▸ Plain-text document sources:
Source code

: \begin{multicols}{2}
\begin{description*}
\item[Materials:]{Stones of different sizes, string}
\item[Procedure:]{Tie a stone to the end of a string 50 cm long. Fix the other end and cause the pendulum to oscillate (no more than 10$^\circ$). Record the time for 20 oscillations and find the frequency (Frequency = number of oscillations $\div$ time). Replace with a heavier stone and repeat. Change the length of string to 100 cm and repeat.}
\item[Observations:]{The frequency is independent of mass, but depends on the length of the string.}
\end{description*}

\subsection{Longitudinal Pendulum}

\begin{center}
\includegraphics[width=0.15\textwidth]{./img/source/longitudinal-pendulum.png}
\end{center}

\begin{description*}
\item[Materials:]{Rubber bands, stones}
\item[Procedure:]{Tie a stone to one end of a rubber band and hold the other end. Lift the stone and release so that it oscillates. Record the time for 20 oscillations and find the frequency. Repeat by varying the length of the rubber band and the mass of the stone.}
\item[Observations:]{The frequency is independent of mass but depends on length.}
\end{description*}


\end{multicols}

▸ The task:
Repeat every record above exactly as it appears.

▸ Response to this task:
Source code

: \begin{multicols}{2}
\begin{description*}
\item[Materials:]{Stones of different sizes, string}
\item[Procedure:]{Tie a stone to the end of a string 50 cm long. Fix the other end and cause the pendulum to oscillate (no more than 10$^\circ$). Record the time for 20 oscillations and find the frequency (Frequency = number of oscillations $\div$ time). Replace with a heavier stone and repeat. Change the length of string to 100 cm and repeat.}
\item[Observations:]{The frequency is independent of mass, but depends on the length of the string.}
\end{description*}

\subsection{Longitudinal Pendulum}

\begin{center}
\includegraphics[width=0.15\textwidth]{./img/source/longitudinal-pendulum.png}
\end{center}

\begin{description*}
\item[Materials:]{Rubber bands, stones}
\item[Procedure:]{Tie a stone to one end of a rubber band and hold the other end. Lift the stone and release so that it oscillates. Record the time for 20 oscillations and find the frequency. Repeat by varying the length of the rubber band and the mass of the stone.}
\item[Observations:]{The frequency is independent of mass but depends on length.}
\end{description*}


\end{multicols}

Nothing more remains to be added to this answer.